Out of the entries that follow, copy each line containing "Portugiesisch".
═════ EXTRACTED RECORDS
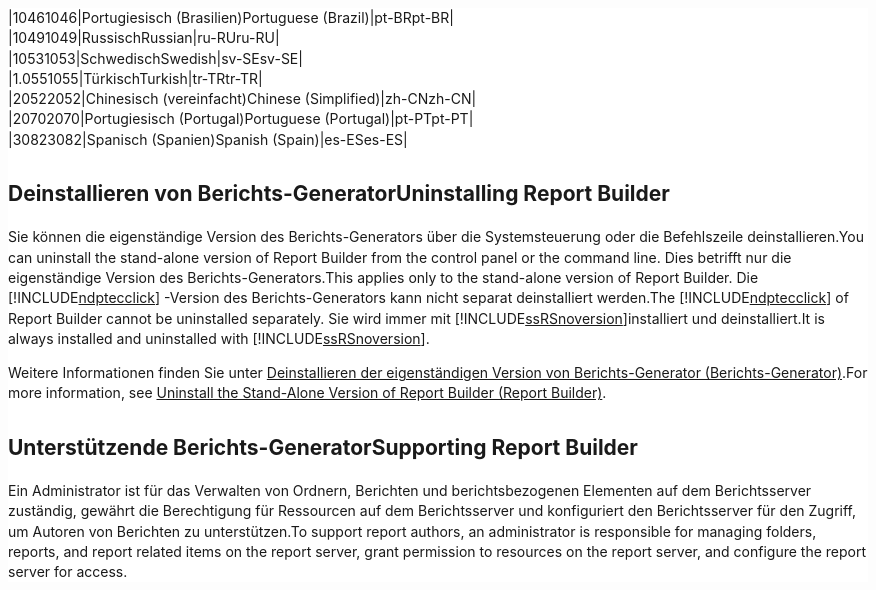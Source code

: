 |<span data-ttu-id="13ecf-202">1046</span><span class="sxs-lookup"><span data-stu-id="13ecf-202">1046</span></span>|<span data-ttu-id="13ecf-203">Portugiesisch (Brasilien)</span><span class="sxs-lookup"><span data-stu-id="13ecf-203">Portuguese (Brazil)</span></span>|<span data-ttu-id="13ecf-204">pt-BR</span><span class="sxs-lookup"><span data-stu-id="13ecf-204">pt-BR</span></span>|  
|<span data-ttu-id="13ecf-205">1049</span><span class="sxs-lookup"><span data-stu-id="13ecf-205">1049</span></span>|<span data-ttu-id="13ecf-206">Russisch</span><span class="sxs-lookup"><span data-stu-id="13ecf-206">Russian</span></span>|<span data-ttu-id="13ecf-207">ru-RU</span><span class="sxs-lookup"><span data-stu-id="13ecf-207">ru-RU</span></span>|  
|<span data-ttu-id="13ecf-208">1053</span><span class="sxs-lookup"><span data-stu-id="13ecf-208">1053</span></span>|<span data-ttu-id="13ecf-209">Schwedisch</span><span class="sxs-lookup"><span data-stu-id="13ecf-209">Swedish</span></span>|<span data-ttu-id="13ecf-210">sv-SE</span><span class="sxs-lookup"><span data-stu-id="13ecf-210">sv-SE</span></span>|  
|<span data-ttu-id="13ecf-211">1.055</span><span class="sxs-lookup"><span data-stu-id="13ecf-211">1055</span></span>|<span data-ttu-id="13ecf-212">Türkisch</span><span class="sxs-lookup"><span data-stu-id="13ecf-212">Turkish</span></span>|<span data-ttu-id="13ecf-213">tr-TR</span><span class="sxs-lookup"><span data-stu-id="13ecf-213">tr-TR</span></span>|  
|<span data-ttu-id="13ecf-214">2052</span><span class="sxs-lookup"><span data-stu-id="13ecf-214">2052</span></span>|<span data-ttu-id="13ecf-215">Chinesisch (vereinfacht)</span><span class="sxs-lookup"><span data-stu-id="13ecf-215">Chinese (Simplified)</span></span>|<span data-ttu-id="13ecf-216">zh-CN</span><span class="sxs-lookup"><span data-stu-id="13ecf-216">zh-CN</span></span>|  
|<span data-ttu-id="13ecf-217">2070</span><span class="sxs-lookup"><span data-stu-id="13ecf-217">2070</span></span>|<span data-ttu-id="13ecf-218">Portugiesisch (Portugal)</span><span class="sxs-lookup"><span data-stu-id="13ecf-218">Portuguese (Portugal)</span></span>|<span data-ttu-id="13ecf-219">pt-PT</span><span class="sxs-lookup"><span data-stu-id="13ecf-219">pt-PT</span></span>|  
|<span data-ttu-id="13ecf-220">3082</span><span class="sxs-lookup"><span data-stu-id="13ecf-220">3082</span></span>|<span data-ttu-id="13ecf-221">Spanisch (Spanien)</span><span class="sxs-lookup"><span data-stu-id="13ecf-221">Spanish (Spain)</span></span>|<span data-ttu-id="13ecf-222">es-ES</span><span class="sxs-lookup"><span data-stu-id="13ecf-222">es-ES</span></span>|  
  
  
##  <a name="uninstalling-report-builder"></a><a name="Uninstalling"></a><span data-ttu-id="13ecf-223">Deinstallieren von Berichts-Generator</span><span class="sxs-lookup"><span data-stu-id="13ecf-223">Uninstalling Report Builder</span></span>  
 <span data-ttu-id="13ecf-224">Sie können die eigenständige Version des Berichts-Generators über die Systemsteuerung oder die Befehlszeile deinstallieren.</span><span class="sxs-lookup"><span data-stu-id="13ecf-224">You can uninstall the stand-alone version of Report Builder from the control panel or the command line.</span></span> <span data-ttu-id="13ecf-225">Dies betrifft nur die eigenständige Version des Berichts-Generators.</span><span class="sxs-lookup"><span data-stu-id="13ecf-225">This applies only to the stand-alone version of Report Builder.</span></span> <span data-ttu-id="13ecf-226">Die [!INCLUDE[ndptecclick](../includes/ndptecclick-md.md)] -Version des Berichts-Generators kann nicht separat deinstalliert werden.</span><span class="sxs-lookup"><span data-stu-id="13ecf-226">The [!INCLUDE[ndptecclick](../includes/ndptecclick-md.md)] of Report Builder cannot be uninstalled separately.</span></span> <span data-ttu-id="13ecf-227">Sie wird immer mit [!INCLUDE[ssRSnoversion](../includes/ssrsnoversion-md.md)]installiert und deinstalliert.</span><span class="sxs-lookup"><span data-stu-id="13ecf-227">It is always installed and uninstalled with [!INCLUDE[ssRSnoversion](../includes/ssrsnoversion-md.md)].</span></span>  
  
 <span data-ttu-id="13ecf-228">Weitere Informationen finden Sie unter [Deinstallieren der eigenständigen Version von Berichts-Generator &#40;Berichts-Generator&#41;](install-windows/uninstall-report-builder.md).</span><span class="sxs-lookup"><span data-stu-id="13ecf-228">For more information, see [Uninstall the Stand-Alone Version of Report Builder &#40;Report Builder&#41;](install-windows/uninstall-report-builder.md).</span></span>  
  
  
##  <a name="supporting-report-builder"></a><a name="Supporting"></a><span data-ttu-id="13ecf-229">Unterstützende Berichts-Generator</span><span class="sxs-lookup"><span data-stu-id="13ecf-229">Supporting Report Builder</span></span>  
 <span data-ttu-id="13ecf-230">Ein Administrator ist für das Verwalten von Ordnern, Berichten und berichtsbezogenen Elementen auf dem Berichtsserver zuständig, gewährt die Berechtigung für Ressourcen auf dem Berichtsserver und konfiguriert den Berichtsserver für den Zugriff, um Autoren von Berichten zu unterstützen.</span><span class="sxs-lookup"><span data-stu-id="13ecf-230">To support report authors, an administrator is responsible for managing folders, reports, and report related items on the report server, grant permission to resources on the report server, and configure the report server for access.</span></span>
══════════
#### OUTPUT:
: |<span data-ttu-id="13ecf-202">1046</span><span class="sxs-lookup"><span data-stu-id="13ecf-202">1046</span></span>|<span data-ttu-id="13ecf-203">Portugiesisch (Brasilien)</span><span class="sxs-lookup"><span data-stu-id="13ecf-203">Portuguese (Brazil)</span></span>|<span data-ttu-id="13ecf-204">pt-BR</span><span class="sxs-lookup"><span data-stu-id="13ecf-204">pt-BR</span></span>|  
|<span data-ttu-id="13ecf-217">2070</span><span class="sxs-lookup"><span data-stu-id="13ecf-217">2070</span></span>|<span data-ttu-id="13ecf-218">Portugiesisch (Portugal)</span><span class="sxs-lookup"><span data-stu-id="13ecf-218">Portuguese (Portugal)</span></span>|<span data-ttu-id="13ecf-219">pt-PT</span><span class="sxs-lookup"><span data-stu-id="13ecf-219">pt-PT</span></span>|  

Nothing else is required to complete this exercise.